◆ Work order ◆
The expected reply is all of the data, returned exactly.

[[ Task inputs open ]]

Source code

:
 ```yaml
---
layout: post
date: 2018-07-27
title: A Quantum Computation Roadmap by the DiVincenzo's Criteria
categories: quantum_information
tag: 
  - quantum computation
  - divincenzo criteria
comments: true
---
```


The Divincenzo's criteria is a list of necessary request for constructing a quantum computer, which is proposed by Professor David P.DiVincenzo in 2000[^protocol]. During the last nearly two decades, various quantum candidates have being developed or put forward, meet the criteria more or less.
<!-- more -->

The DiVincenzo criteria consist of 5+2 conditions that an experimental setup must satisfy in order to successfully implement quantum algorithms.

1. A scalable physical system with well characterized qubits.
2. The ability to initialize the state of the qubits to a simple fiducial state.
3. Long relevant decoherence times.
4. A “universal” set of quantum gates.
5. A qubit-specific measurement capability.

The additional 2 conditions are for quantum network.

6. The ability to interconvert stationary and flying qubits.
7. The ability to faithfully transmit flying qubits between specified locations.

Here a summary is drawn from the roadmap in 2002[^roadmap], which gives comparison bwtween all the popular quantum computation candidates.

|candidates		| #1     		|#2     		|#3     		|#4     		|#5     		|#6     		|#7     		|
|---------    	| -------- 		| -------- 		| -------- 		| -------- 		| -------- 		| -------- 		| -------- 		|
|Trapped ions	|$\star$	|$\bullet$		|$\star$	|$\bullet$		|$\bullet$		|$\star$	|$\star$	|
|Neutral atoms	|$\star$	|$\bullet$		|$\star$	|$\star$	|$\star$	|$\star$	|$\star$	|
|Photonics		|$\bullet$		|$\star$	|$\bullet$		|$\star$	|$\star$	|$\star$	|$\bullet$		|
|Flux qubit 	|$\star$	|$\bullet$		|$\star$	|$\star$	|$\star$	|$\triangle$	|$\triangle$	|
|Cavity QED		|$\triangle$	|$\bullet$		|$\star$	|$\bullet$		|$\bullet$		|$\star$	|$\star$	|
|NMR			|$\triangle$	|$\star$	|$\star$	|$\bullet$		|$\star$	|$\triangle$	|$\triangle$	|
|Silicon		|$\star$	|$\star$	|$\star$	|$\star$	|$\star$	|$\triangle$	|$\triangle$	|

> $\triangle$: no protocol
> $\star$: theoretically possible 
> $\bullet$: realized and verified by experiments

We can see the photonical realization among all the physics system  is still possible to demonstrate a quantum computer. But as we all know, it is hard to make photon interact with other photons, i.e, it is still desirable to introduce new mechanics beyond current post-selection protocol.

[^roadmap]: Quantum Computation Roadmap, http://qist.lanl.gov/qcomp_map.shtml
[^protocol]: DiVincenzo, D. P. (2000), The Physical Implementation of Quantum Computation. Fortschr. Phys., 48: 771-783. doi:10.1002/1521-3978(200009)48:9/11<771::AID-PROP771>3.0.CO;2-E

[[ Task inputs closed ]]

◆ Exercise solution ◆
Source code

:
 ```yaml
---
layout: post
date: 2018-07-27
title: A Quantum Computation Roadmap by the DiVincenzo's Criteria
categories: quantum_information
tag: 
  - quantum computation
  - divincenzo criteria
comments: true
---
```


The Divincenzo's criteria is a list of necessary request for constructing a quantum computer, which is proposed by Professor David P.DiVincenzo in 2000[^protocol]. During the last nearly two decades, various quantum candidates have being developed or put forward, meet the criteria more or less.
<!-- more -->

The DiVincenzo criteria consist of 5+2 conditions that an experimental setup must satisfy in order to successfully implement quantum algorithms.

1. A scalable physical system with well characterized qubits.
2. The ability to initialize the state of the qubits to a simple fiducial state.
3. Long relevant decoherence times.
4. A “universal” set of quantum gates.
5. A qubit-specific measurement capability.

The additional 2 conditions are for quantum network.

6. The ability to interconvert stationary and flying qubits.
7. The ability to faithfully transmit flying qubits between specified locations.

Here a summary is drawn from the roadmap in 2002[^roadmap], which gives comparison bwtween all the popular quantum computation candidates.

|candidates		| #1     		|#2     		|#3     		|#4     		|#5     		|#6     		|#7     		|
|---------    	| -------- 		| -------- 		| -------- 		| -------- 		| -------- 		| -------- 		| -------- 		|
|Trapped ions	|$\star$	|$\bullet$		|$\star$	|$\bullet$		|$\bullet$		|$\star$	|$\star$	|
|Neutral atoms	|$\star$	|$\bullet$		|$\star$	|$\star$	|$\star$	|$\star$	|$\star$	|
|Photonics		|$\bullet$		|$\star$	|$\bullet$		|$\star$	|$\star$	|$\star$	|$\bullet$		|
|Flux qubit 	|$\star$	|$\bullet$		|$\star$	|$\star$	|$\star$	|$\triangle$	|$\triangle$	|
|Cavity QED		|$\triangle$	|$\bullet$		|$\star$	|$\bullet$		|$\bullet$		|$\star$	|$\star$	|
|NMR			|$\triangle$	|$\star$	|$\star$	|$\bullet$		|$\star$	|$\triangle$	|$\triangle$	|
|Silicon		|$\star$	|$\star$	|$\star$	|$\star$	|$\star$	|$\triangle$	|$\triangle$	|

> $\triangle$: no protocol
> $\star$: theoretically possible 
> $\bullet$: realized and verified by experiments

We can see the photonical realization among all the physics system  is still possible to demonstrate a quantum computer. But as we all know, it is hard to make photon interact with other photons, i.e, it is still desirable to introduce new mechanics beyond current post-selection protocol.

[^roadmap]: Quantum Computation Roadmap, http://qist.lanl.gov/qcomp_map.shtml
[^protocol]: DiVincenzo, D. P. (2000), The Physical Implementation of Quantum Computation. Fortschr. Phys., 48: 771-783. doi:10.1002/1521-3978(200009)48:9/11<771::AID-PROP771>3.0.CO;2-E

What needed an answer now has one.